### Assignment:
Your reply should hold the line containing "cross-encoder. It explores" and every later line of the records, reproduced exactly, and no other lines.

----

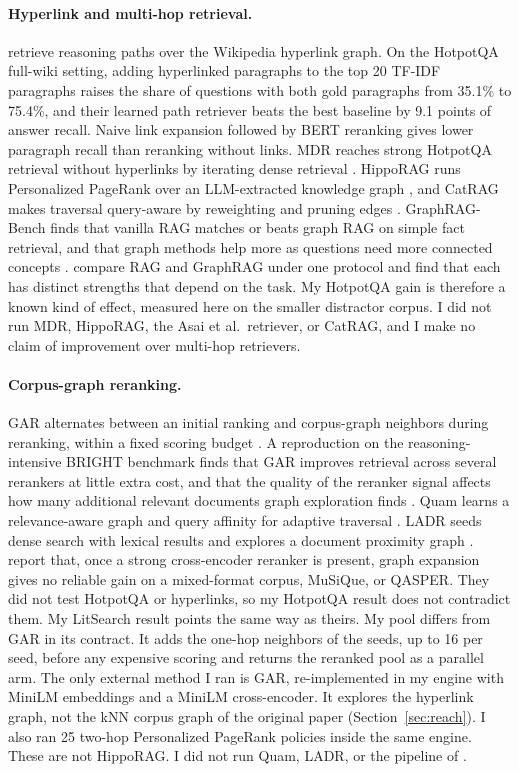 \documentclass[10pt,twocolumn]{article}
\begin{document}
\paragraph{Hyperlink and multi-hop retrieval.}
\citet{asai2020paths} retrieve reasoning paths over the Wikipedia hyperlink
graph. On the HotpotQA full-wiki setting, adding hyperlinked paragraphs to the
top 20 TF-IDF paragraphs raises the share of questions with both gold
paragraphs from 35.1\% to 75.4\%, and their learned path retriever beats the
best baseline by 9.1 points of answer recall. Naive link expansion followed by
BERT reranking gives lower paragraph recall than reranking without links. MDR reaches strong HotpotQA retrieval without
hyperlinks by iterating dense retrieval \citep{xiong2021mdr}. HippoRAG runs
Personalized PageRank over an LLM-extracted knowledge graph
\citep{gutierrez2024hipporag,gutierrez2025hipporag2}, and CatRAG makes traversal
query-aware by reweighting and pruning edges \citep{lau2026catrag}.
GraphRAG-Bench finds that vanilla RAG matches or beats graph RAG on simple fact
retrieval, and that graph methods help more as questions need more connected
concepts \citep{xiang2026when}. \citet{han2025ragvsgraphrag} compare RAG and
GraphRAG under one protocol and find that each has distinct strengths that
depend on the task. My HotpotQA gain is therefore a known kind
of effect, measured here on the smaller distractor corpus. I did not run MDR, HippoRAG,
the Asai et al.\ retriever, or CatRAG, and I make no claim of improvement over
multi-hop retrievers.

\paragraph{Corpus-graph reranking.}
GAR alternates between an initial ranking and corpus-graph neighbors during
reranking, within a fixed scoring budget \citep{macavaney2022gar}. A
reproduction on the reasoning-intensive BRIGHT benchmark finds that GAR
improves retrieval across several rerankers at little extra cost, and that the
quality of the reranker signal affects how many additional relevant documents
graph exploration finds \citep{rathee2026reproducing}. Quam learns a relevance-aware graph and query
affinity for adaptive traversal \citep{rathee2024quam}. LADR seeds dense search
with lexical results and explores a document proximity graph
\citep{kulkarni2023ladr}. \citet{singh2026beyond} report that, once a strong
cross-encoder reranker is present, graph expansion gives no reliable gain on a
mixed-format corpus, MuSiQue, or QASPER. They did not test HotpotQA or hyperlinks, so
my HotpotQA result does not contradict them. My LitSearch result points the
same way as theirs. My pool differs from GAR in its contract. It adds
the one-hop neighbors of the seeds, up to 16 per seed, before any expensive
scoring and returns
the reranked pool as a parallel arm. The only external method I
ran is GAR, re-implemented in my engine with MiniLM embeddings and a MiniLM
cross-encoder. It explores the hyperlink graph, not the kNN corpus graph of
the original paper (Section~\ref{sec:reach}). I also ran 25
two-hop Personalized PageRank policies inside the same engine. These are not
HippoRAG. I did not run Quam, LADR, or the pipeline of \citet{singh2026beyond}.
\end{document}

----

### Solved problem:
cross-encoder. It explores the hyperlink graph, not the kNN corpus graph of
the original paper (Section~\ref{sec:reach}). I also ran 25
two-hop Personalized PageRank policies inside the same engine. These are not
HippoRAG. I did not run Quam, LADR, or the pipeline of \citet{singh2026beyond}.
\end{document}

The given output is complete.